American Samoa arose because of the Deed of Cession of Tutuila. The local chiefs from the island of Tutuila signed this treaty with the United States on April 17, 1900. As part of the cession deed, the chiefs ceded their island to the U.S. and swore allegiance to the country. Four years later in 1904, the chiefs of neighboring island Manu’a also agreed to cede their territory to the U.S.
In exchange for this, the chiefs received guarantees that they could continue to exercise control over their individual villages. Their rule had to be maintained according to the American laws that pertained to Samoa. The control also could not obstruct any advances of civilization or the peace of the people over which they ruled. The U.S. promised to protect and respect the rights of the inhabitants, particularly their property and land rights.
Congress did not ratify this cession deed until the Ratification Act of 1929. The navy administered this new American Samoa during the years of 1900 to 1951. At that point the President of the U.S. issued executive order 10264 and transferred control of the American Samoa territory to the Secretary of the Interior.
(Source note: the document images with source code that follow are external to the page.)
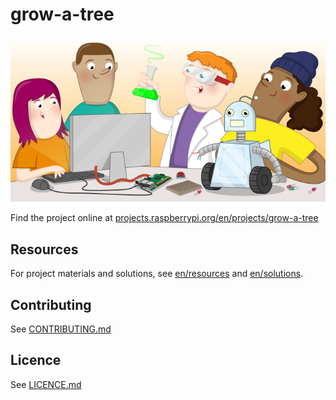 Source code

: # grow-a-tree

![grow-a-tree](banner.png)

Find the project online at [projects.raspberrypi.org/en/projects/grow-a-tree](https://projects.raspberrypi.org/en/projects/grow-a-tree)

## Resources
For project materials and solutions, see [en/resources](https://github.com/raspberrypilearning/grow-a-tree/tree/master/en/resources) and [en/solutions](https://github.com/raspberrypilearning/grow-a-tree/tree/master/en/solutions).

## Contributing
See [CONTRIBUTING.md](CONTRIBUTING.md)

## Licence
 See [LICENCE.md](LICENCE.md) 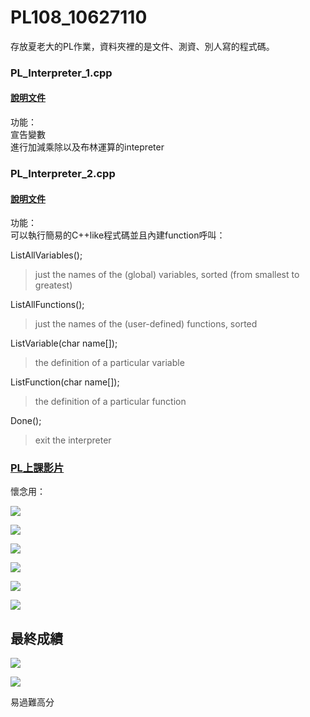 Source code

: # PL108_10627110

存放夏老大的PL作業，資料夾裡的是文件、測資、別人寫的程式碼。

### PL_Interpreter_1.cpp
#### <a href="https://drive.google.com/file/d/14AsQhI5z3erT6Nsi692uzFqVdnSsWzOc/view?usp=sharing">說明文件</a>

功能：\
  宣告變數\
  進行加減乘除以及布林運算的intepreter

### PL_Interpreter_2.cpp
#### <a href="https://drive.google.com/file/d/1K8uR7QqGla65kbHcwz2ydbJ3pLjJeQqG/view?usp=sharing">說明文件</a>
功能：\
  可以執行簡易的C++like程式碼並且內建function呼叫：
  
  ListAllVariables();          
  > just the names of the (global) variables, sorted (from smallest to greatest)
  
  ListAllFunctions();          
  > just the names of the (user-defined) functions, sorted                         
  
  ListVariable(char name[]);
  > the definition of a particular variable 
  
  ListFunction(char name[]);
  > the definition of a particular function  
  
  Done();
  > exit the interpreter





### <a href="https://www.youtube.com/playlist?list=PL4FbYbR7l9P7nnCbfR_3fopxqveKWrtJh">PL上課影片</a>


懷念用：

![](https://i.imgur.com/AwNEBsA.gif)

![](https://i.imgur.com/rqRnWqz.jpg)

![](https://i.imgur.com/8JEg2Ql.jpg)

![](https://i.imgur.com/u9JMm42.jpg)

![](https://i.imgur.com/LJIBLhq.png)

![](https://i.imgur.com/Bcc2Q8w.gif)


## 最終成績
![](https://i.imgur.com/oqcPLM2.jpg)

![](https://i.imgur.com/t4YxFWi.jpg)

易過難高分
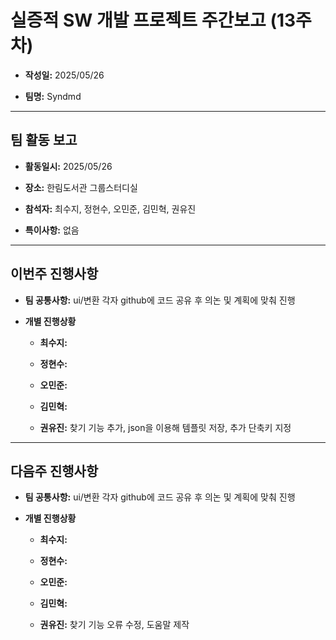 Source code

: # 실증적 SW 개발 프로젝트 주간보고 (13주차)
- **작성일:** 2025/05/26

- **팀명:** Syndmd

***

## 팀 활동 보고
- **활동일시:** 2025/05/26

- **장소:** 한림도서관 그룹스터디실

- **참석자:** 최수지, 정현수, 오민준, 김민혁, 권유진

- **특이사항:** 없음

***

## 이번주 진행사항
- **팀 공통사항:** ui/변환 각자 github에 코드 공유 후 의논 및 계획에 맞춰 진행

- **개별 진행상황**

  - **최수지:** 

  - **정현수:** 

  - **오민준:** 

  - **김민혁:** 

  - **권유진:** 찾기 기능 추가, json을 이용해 템플릿 저장, 추가 단축키 지정

***

## 다음주 진행사항
- **팀 공통사항:**  ui/변환 각자 github에 코드 공유 후 의논 및 계획에 맞춰 진행

- **개별 진행상황**

  - **최수지:**  

  - **정현수:** 

  - **오민준:** 

  - **김민혁:** 

  - **권유진:** 찾기 기능 오류 수정, 도움말 제작
   
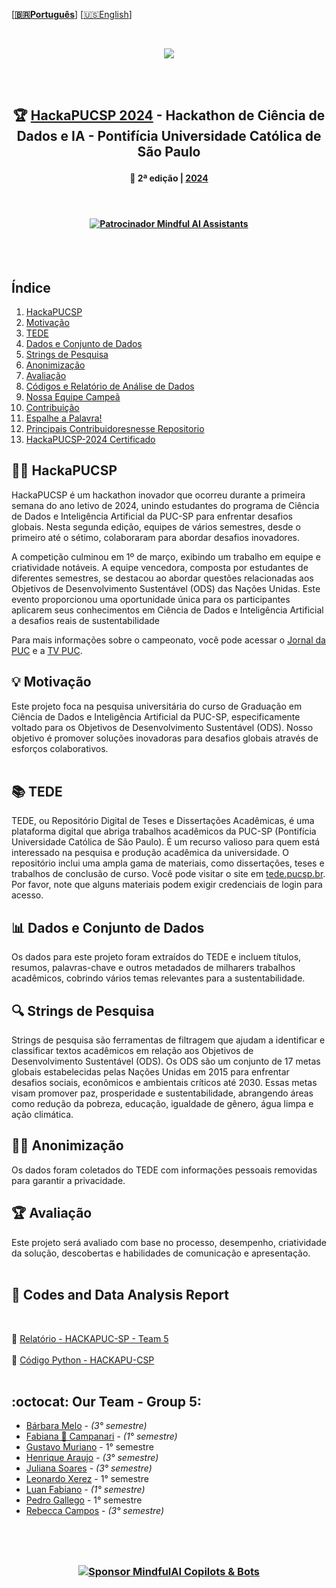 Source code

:  \[**[🇧🇷Português](README.pt_BR.md)**\] \[[🇺🇸English](README.md)\]


 <!--  FINAL ARTS OPTIONS   -->
 <!--  * 1. CDIA & Mascote Options *  -->

<!-- ![Icon_mascote_YELLOW](https://github.com/MindfulAI-Copilots-Bots/HackaPUCSP/assets/113218619/6ce1bcd2-b748-421a-b638-8ea773944540)  -->

<!-- ![Icon_mascote_BLACK](https://github.com/MindfulAI-Copilots-Bots/HackaPUCSP/assets/113218619/2ad10613-8e14-4932-8ffb-0291a0409f6a)  -->

<!-- ![icon_CDIA_white](https://github.com/MindfulAI-Copilots-Bots/HackaPUCSP/assets/113218619/1464a55d-83bc-4c18-89b0-6b59bfda64d3)  -->

<!-- ![icon_CDIA_white](https://github.com/MindfulAI-Copilots-Bots/HackaPUCSP/assets/113218619/1464a55d-83bc-4c18-89b0-6b59bfda64d3)  -->


 <!--  * 2. Logo Options *  -->

<!-- ![logo_CDIA_round_BLACK](https://github.com/MindfulAI-Copilots-Bots/HackaPUCSP/assets/113218619/7ecb26be-cbd6-4db5-96fd-ebfb959e64e6)  --> 

<!-- ![logo_CDIA_white](https://github.com/MindfulAI-Copilots-Bots/HackaPUCSP/assets/113218619/b1734d61-4dc6-408b-a3e9-d679d538b32b)  -->

<!-- ![logo_PUC_BLACK](https://github.com/MindfulAI-Copilots-Bots/HackaPUCSP/assets/113218619/7c5d3530-e41e-481f-b417-d66b1f2c1991)  -->

<!--  * 3. Headers Options *  --> 

<!-- ![brasao-PUCSP-assinatura-alternativa](https://github.com/MindfulAI-Copilots-Bots/HackaPUCSP/assets/113218619/5e2b963c-7c4b-49c9-a78d-9f5bda72befa)  --> 

<!--  ![header_Puc_WHITE](https://github.com/MindfulAI-Copilots-Bots/HackaPUCSP/assets/113218619/ae93b027-069c-43df-89f6-00650e3333aa)  --> 

<!--  ![header_Puc_CDIA_BLUE](https://github.com/MindfulAI-Copilots-Bots/HackaPUCSP/assets/113218619/5c31578a-c9c0-4479-b432-4f668aedb0b2)  -->

<!--  ![headerPuc_CDIA_Motion](https://github.com/MindfulAI-Copilots-Bots/HackaPUCSP/assets/113218619/601663d2-be2e-4e05-88ad-a60c79131071) -->

<br>

  <!--  START HEADER  -->  
<p align="center">  
<img src="https://github.com/MindfulAI-Copilots-Bots/HackaPUCSP/assets/113218619/601663d2-be2e-4e05-88ad-a60c79131071" /> <br>
 <!--  END HEADER  --> 
  
   
 <br><br>  
 
<!--  START MAIN  -->
## <p align="center"> 🏆 [HackaPUCSP 2024]() - Hackathon de Ciência de Dados e IA - Pontifícia Universidade Católica de São Paulo
#### <p align="center"> 📅 2ª edição | [2024]()

<br>

#### <p align="center"> [![Patrocinador Mindful AI Assistants](https://img.shields.io/badge/Sponsor-Mindful%20AI%20%20Assistants-brightgreen?logo=GitHub)](https://github.com/sponsors/Mindful-AI-Assistants)
 <br><br>  



 ## Índice

1.  [HackaPUCSP](#hackapucsp)
2.  [Motivação](#motivação)
3.  [TEDE](#tede)
4.  [Dados e Conjunto de Dados](#dados-e-conjunto-de-dados)
5.  [Strings de Pesquisa](#strings-de-pesquisa)
6.  [Anonimização](#anonimização)
7.  [Avaliação](#avaliação)
8.  [Códigos e Relatório de Análise de Dados](#códigos-e-relatório-de-análise-de-dados)
9.  [Nossa Equipe Campeã](#nossa-equipe-campeã)
10. [Contribuição](#contribuição)
11. [Espalhe a Palavra!](#espalhe-a-palavra)
12. [Principais Contribuidoresnesse Repositorio](#principais-contribuidores)
13. [HackaPUCSP-2024 Certificado](#certificate)


## 👨‍💻 HackaPUCSP

HackaPUCSP é um hackathon inovador que ocorreu durante a primeira semana do ano letivo de 2024, unindo estudantes do programa de Ciência de Dados e Inteligência Artificial da PUC-SP para enfrentar desafios globais. Nesta segunda edição, equipes de vários semestres, desde o primeiro até o sétimo, colaboraram para abordar desafios inovadores.

A competição culminou em 1º de março, exibindo um trabalho em equipe e criatividade notáveis. A equipe vencedora, composta por estudantes de diferentes semestres, se destacou ao abordar questões relacionadas aos Objetivos de Desenvolvimento Sustentável (ODS) das Nações Unidas. Este evento proporcionou uma oportunidade única para os participantes aplicarem seus conhecimentos em Ciência de Dados e Inteligência Artificial a desafios reais de sustentabilidade

Para mais informações sobre o campeonato, você pode acessar o [Jornal da PUC](https://j.pucsp.br/noticia/ciencia-de-dados-e-inteligencia-artificial-realiza-segunda-edicao-do-hackapucsp) e a [TV PUC](https://youtu.be/g0D9a6Faa-s?si=4L4Rj0ZPGJSKzBFg).

## 💡 Motivação

Este projeto foca na pesquisa universitária do curso de Graduação em Ciência de Dados e Inteligência Artificial da PUC-SP, especificamente voltado para os Objetivos de Desenvolvimento Sustentável (ODS). Nosso objetivo é promover soluções inovadoras para desafios globais através de esforços colaborativos. <br><br>


## 📚 TEDE

TEDE, ou Repositório Digital de Teses e Dissertações Acadêmicas, é uma plataforma digital que abriga trabalhos acadêmicos da PUC-SP (Pontifícia Universidade Católica de São Paulo). É um recurso valioso para quem está interessado na pesquisa e produção acadêmica da universidade. O repositório inclui uma ampla gama de materiais, como dissertações, teses e trabalhos de conclusão de curso. Você pode visitar o site em [tede.pucsp.br](http://tede.pucsp.br). Por favor, note que alguns materiais podem exigir credenciais de login para acesso.


## 📊 Dados e Conjunto de Dados

Os dados para este projeto foram extraídos do TEDE e incluem títulos, resumos, palavras-chave e outros metadados de milharers trabalhos acadêmicos, cobrindo vários temas relevantes para a sustentabilidade.

## 🔍 Strings de Pesquisa

Strings de pesquisa são ferramentas de filtragem que ajudam a identificar e classificar textos acadêmicos em relação aos Objetivos de Desenvolvimento Sustentável (ODS). Os ODS são um conjunto de 17 metas globais estabelecidas pelas Nações Unidas em 2015 para enfrentar desafios sociais, econômicos e ambientais críticos até 2030. Essas metas visam promover paz, prosperidade e sustentabilidade, abrangendo áreas como redução da pobreza, educação, igualdade de gênero, água limpa e ação climática.


## 🕵️‍♀️ Anonimização

Os dados foram coletados do TEDE com informações pessoais removidas para garantir a privacidade.


## 🏆 Avaliação

Este projeto será avaliado com base no processo, desempenho, criatividade da solução, descobertas e habilidades de comunicação e apresentação.<br><br>

## 🔗 Codes and Data Analysis Report 

 <br>

📌 [Relatório - HACKAPUC-SP - Team 5](https://github.com/MindfulAI-Copilots-Bots/HACKAPUCSP/blob/ce085344cc355a47ff9c286cf28784ae6ea6fe3c/Resultados/relato%CC%81rio%20hackapucsp_Grupo_5.pdf) <br><br>
🐍 [Código Python - HACKAPU-CSP](https://github.com/MindfulAI-Copilots-Bots/HACKAPUCSP/blob/a541669b14ed26160b1dbf07a64c421e36ec4a1e/Resultados/hackaPUCSP.py) <br><br>

## :octocat: Our Team - Group 5: 

- [Bárbara Melo](https://github.com/BarbaraMelo2928) -  *(3° semestre)* <br>   
- [Fabiana 🚀 Campanari](https://github.com/FabianaCampanari) - *(1° semestre)* <br>
- [Gustavo Muriano]() - 1° semestre <br>
- [Henrique Araujo](https://github.com/skRichsk) -  *(3° semestre)* <br>
- [Juliana Soares](https://github.com/julianamiranda1) -  *(3° semestre)* <br>
- [Leonardo Xerez]() - 1° semestre <br>
- [Luan Fabiano](https://github.com/LuanFabiano28) -  *(1° semestre)* <br>
- [Pedro Gallego]() - 1° semestre <br>
- [Rebecca Campos](https://github.com/becamparezzo) -  *(3° semestre)* <br>


 #
  
 <!--  END FOOTER  -->
 <br>

### <p align="center"> [![Sponsor MindfulAI Copilots & Bots](https://img.shields.io/badge/Sponsor-MindfulAI%20Copilots%20%26%20Bots-brightgreen?logo=GitHub)](https://github.com/sponsors/MindfulAI-Copilots-Bots) <br><br>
American Samoa has been a territory of the U.S. with a locally elected governor, lieutenant governor, and legislative assembly since the 1960s. The territory is self governing under its constitution that took effect in 1967.
The British Empire also signed a cession deed when in gained control of the Kingdom of Fiji. This process began in 1871 when the British honorary consul John Bates Thurston persuaded the other chiefs of Fiji to accept the great war chieftain Cakobau as constitutional monarch. Actual power resided in the legislature and cabinet that the Australian cotton settlers dominated. The assembly had its first meeting in November 1871 in Levuka.
This constitutional monarchy arrangement did not work out well for Fiji. The government spent more money than it had and built up an unmanageable debt in only a matter of months. Two years of economic and social unrest followed in the islands kingdom. At this point, Cakobau asked the British consul Thurston to talk with the British government about ceding control of the islands to the empire. This was the second time Cakobau had attempted to cede his control to Great Britain.
Two British commissioners came to Fiji to consider the practicalities of annexing Fiji. Cakobau presented a final offer on March 21, 1874. The British accepted this deal. Sir Hercules Robinson who was eventually to be appointed governor arrived in September on British naval ship Dido. Cakobau enjoyed a royal 21 gun salute as Robinson received him.
King Cakobau, rival chief Ma’afu, and other senior Fijian Chiefs signed two separate copies of the Deed of Cession on October 10, 1874. One copy remained in Fiji while the other copy went back to Great Britain. The British ruled Fiji for the next ninety-six years under a series of appointed governors before granting the island nation its independence.